Vladimirs Kotovs and Casey McGinty

As Meta continues to grow and evolve, one thing remains constant: the importance of reliable and frequent releases of company web products. We will briefly explore the WWW continuous release, its challenges, and the core components and principles that make up the sustainable release process.

WWW is the company’s oldest source-code monorepo. It contains the code that runs on our Web servers and includes a large amount of business logic and front-end code.

Over the years, the WWW release processes at Meta have grown organically to encompass many software-industry-proven techniques to enable developers to get their code out quickly and reliably in safe, small, and incremental steps without adhering to any particular technique.

The last time we publicly shared about the WWW release was in 2017. At that time, we had just introduced the continuous WWW release approach, and the WWW release has been continuous since then. It has passed the test of time. The established pragmatic approach has allowed us to release our web products successfully on rapid schedules over the last few years.

Why are we fast?

Meta has always been about shipping; reliable and frequent releases have remained a competitive advantage. We release WWW frequently for several reasons.

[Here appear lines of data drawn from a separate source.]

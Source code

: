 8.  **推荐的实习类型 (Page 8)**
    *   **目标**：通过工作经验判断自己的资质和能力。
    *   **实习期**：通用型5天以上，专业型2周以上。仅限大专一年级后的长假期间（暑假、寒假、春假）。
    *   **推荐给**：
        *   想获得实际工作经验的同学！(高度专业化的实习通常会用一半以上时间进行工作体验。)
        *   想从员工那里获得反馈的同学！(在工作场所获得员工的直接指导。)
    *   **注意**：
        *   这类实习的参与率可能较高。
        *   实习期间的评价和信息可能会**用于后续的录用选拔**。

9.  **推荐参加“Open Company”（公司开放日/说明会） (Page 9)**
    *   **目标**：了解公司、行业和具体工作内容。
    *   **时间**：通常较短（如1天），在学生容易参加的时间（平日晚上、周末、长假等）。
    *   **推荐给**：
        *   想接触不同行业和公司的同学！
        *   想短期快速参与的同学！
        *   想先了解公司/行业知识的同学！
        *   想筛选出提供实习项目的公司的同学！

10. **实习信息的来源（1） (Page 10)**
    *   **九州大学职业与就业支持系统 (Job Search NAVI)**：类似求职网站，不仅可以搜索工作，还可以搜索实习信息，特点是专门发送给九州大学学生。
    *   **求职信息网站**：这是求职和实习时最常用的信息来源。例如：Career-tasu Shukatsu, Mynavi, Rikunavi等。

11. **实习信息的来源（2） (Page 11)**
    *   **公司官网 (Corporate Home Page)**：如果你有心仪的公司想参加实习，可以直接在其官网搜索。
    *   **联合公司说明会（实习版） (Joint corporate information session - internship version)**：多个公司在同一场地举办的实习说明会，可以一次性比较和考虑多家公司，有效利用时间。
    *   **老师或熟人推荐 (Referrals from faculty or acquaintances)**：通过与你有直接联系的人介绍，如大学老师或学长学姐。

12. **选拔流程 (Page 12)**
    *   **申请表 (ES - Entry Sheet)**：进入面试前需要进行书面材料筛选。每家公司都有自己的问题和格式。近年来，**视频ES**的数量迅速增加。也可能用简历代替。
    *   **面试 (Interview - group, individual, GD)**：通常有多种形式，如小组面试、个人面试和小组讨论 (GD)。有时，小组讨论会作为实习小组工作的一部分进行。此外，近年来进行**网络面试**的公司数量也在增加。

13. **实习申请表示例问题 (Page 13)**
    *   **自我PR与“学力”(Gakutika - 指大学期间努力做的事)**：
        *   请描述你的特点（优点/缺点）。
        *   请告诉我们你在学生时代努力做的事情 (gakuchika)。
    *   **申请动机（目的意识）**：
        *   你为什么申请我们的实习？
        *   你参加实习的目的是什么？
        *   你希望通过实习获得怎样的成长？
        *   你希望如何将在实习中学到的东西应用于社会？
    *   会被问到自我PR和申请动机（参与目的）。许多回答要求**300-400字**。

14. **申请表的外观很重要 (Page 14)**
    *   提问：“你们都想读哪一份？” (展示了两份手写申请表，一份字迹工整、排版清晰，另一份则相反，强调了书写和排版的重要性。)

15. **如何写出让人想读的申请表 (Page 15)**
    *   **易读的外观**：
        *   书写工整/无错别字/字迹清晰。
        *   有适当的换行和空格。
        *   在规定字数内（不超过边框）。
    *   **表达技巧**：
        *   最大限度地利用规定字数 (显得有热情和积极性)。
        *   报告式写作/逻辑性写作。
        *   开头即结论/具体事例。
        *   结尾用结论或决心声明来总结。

To allow our products to respond swiftly to market changes and user demands, maintaining a competitive edge.
Faster release cycles mean developers can see their work go live sooner, which is motivating and increases productivity.
Frequent cadence distributes changes across smaller, more reliable deployments.

Faster releases push us to move faster as an organization overall. The bar is kept high, and everyone in the company needs to take responsibility.

How fast are we?

After switching to continuous WWW releases, we went from three to ten releases a day and kept a similar cadence in 2024.

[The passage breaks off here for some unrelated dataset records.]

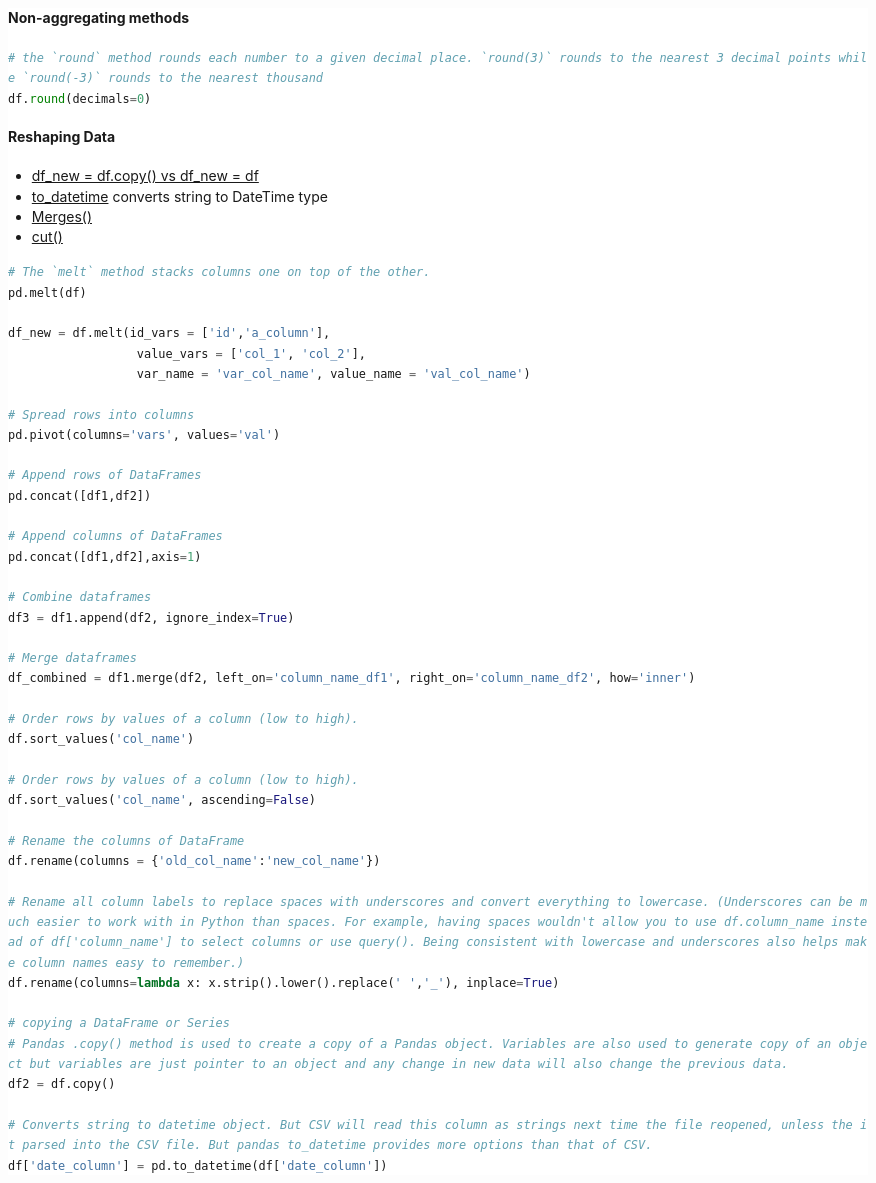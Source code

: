 #### Non-aggregating methods

```py
# the `round` method rounds each number to a given decimal place. `round(3)` rounds to the nearest 3 decimal points while `round(-3)` rounds to the nearest thousand
df.round(decimals=0)
```

#### Reshaping Data

- [df_new = df.copy() vs df_new = df](https://www.geeksforgeeks.org/python-difference-between-pandas-copy-and-copying-through-variables/)
- [to_datetime](https://pandas.pydata.org/pandas-docs/stable/reference/api/pandas.to_datetime.html) converts string to DateTime type
- [Merges()](https://pandas.pydata.org/pandas-docs/stable/user_guide/merging.html)
- [cut()](https://pandas.pydata.org/pandas-docs/stable/reference/api/pandas.cut.html)

```py
# The `melt` method stacks columns one on top of the other.
pd.melt(df)

df_new = df.melt(id_vars = ['id','a_column'],
                  value_vars = ['col_1', 'col_2'],
                  var_name = 'var_col_name', value_name = 'val_col_name')

# Spread rows into columns
pd.pivot(columns='vars', values='val')

# Append rows of DataFrames
pd.concat([df1,df2])

# Append columns of DataFrames
pd.concat([df1,df2],axis=1)

# Combine dataframes
df3 = df1.append(df2, ignore_index=True)

# Merge dataframes
df_combined = df1.merge(df2, left_on='column_name_df1', right_on='column_name_df2', how='inner')

# Order rows by values of a column (low to high).
df.sort_values('col_name')

# Order rows by values of a column (low to high).
df.sort_values('col_name', ascending=False)

# Rename the columns of DataFrame
df.rename(columns = {'old_col_name':'new_col_name'})

# Rename all column labels to replace spaces with underscores and convert everything to lowercase. (Underscores can be much easier to work with in Python than spaces. For example, having spaces wouldn't allow you to use df.column_name instead of df['column_name'] to select columns or use query(). Being consistent with lowercase and underscores also helps make column names easy to remember.)
df.rename(columns=lambda x: x.strip().lower().replace(' ','_'), inplace=True)

# copying a DataFrame or Series
# Pandas .copy() method is used to create a copy of a Pandas object. Variables are also used to generate copy of an object but variables are just pointer to an object and any change in new data will also change the previous data.
df2 = df.copy()

# Converts string to datetime object. But CSV will read this column as strings next time the file reopened, unless the it parsed into the CSV file. But pandas to_datetime provides more options than that of CSV.
df['date_column'] = pd.to_datetime(df['date_column'])
```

How long do our engineers wait for their code changes to get out? We track this as a Change (or Diff) Release Time metric, the elapsed time from when a change is committed to when the shipment containing the change is released to production. The average time is 4.5 hours, and its regressions slow developer productivity and create delays in mitigating other regressions in production.

WWW continuous-release cadence and change-release time have generally remained unchanged since switching to continuous releases.

Challenges faced by WWW

WWW has grown rapidly over the years. First, the growth is related to the size of the WWW codebase; the number of lines of code constantly grows due to ongoing development. That introduces multiple challenges for the release operations. For example, the increasing number of lines of code has led to a greater volume of tests that need to be executed during each release cycle. Consequently, we saw an increase in the number of test failures that must be addressed. Additionally, the growth of the codebase has negatively affected the performance of our tooling, creating further inefficiencies.

Second, the number of changes released grew as the number of developers working on the WWW codebase increased. As a result, our usual release in 2024 contains several times more changes than we saw seven years ago. But that also brought us more build breakages, land conflicts, and other obstacles scaling together with the number of engineers working in the codebase.

Also, significant growth in the number of products in the WWW and complex dependencies among them grew over the years. That put additional pressure on operational scalability and increased workload on release operations.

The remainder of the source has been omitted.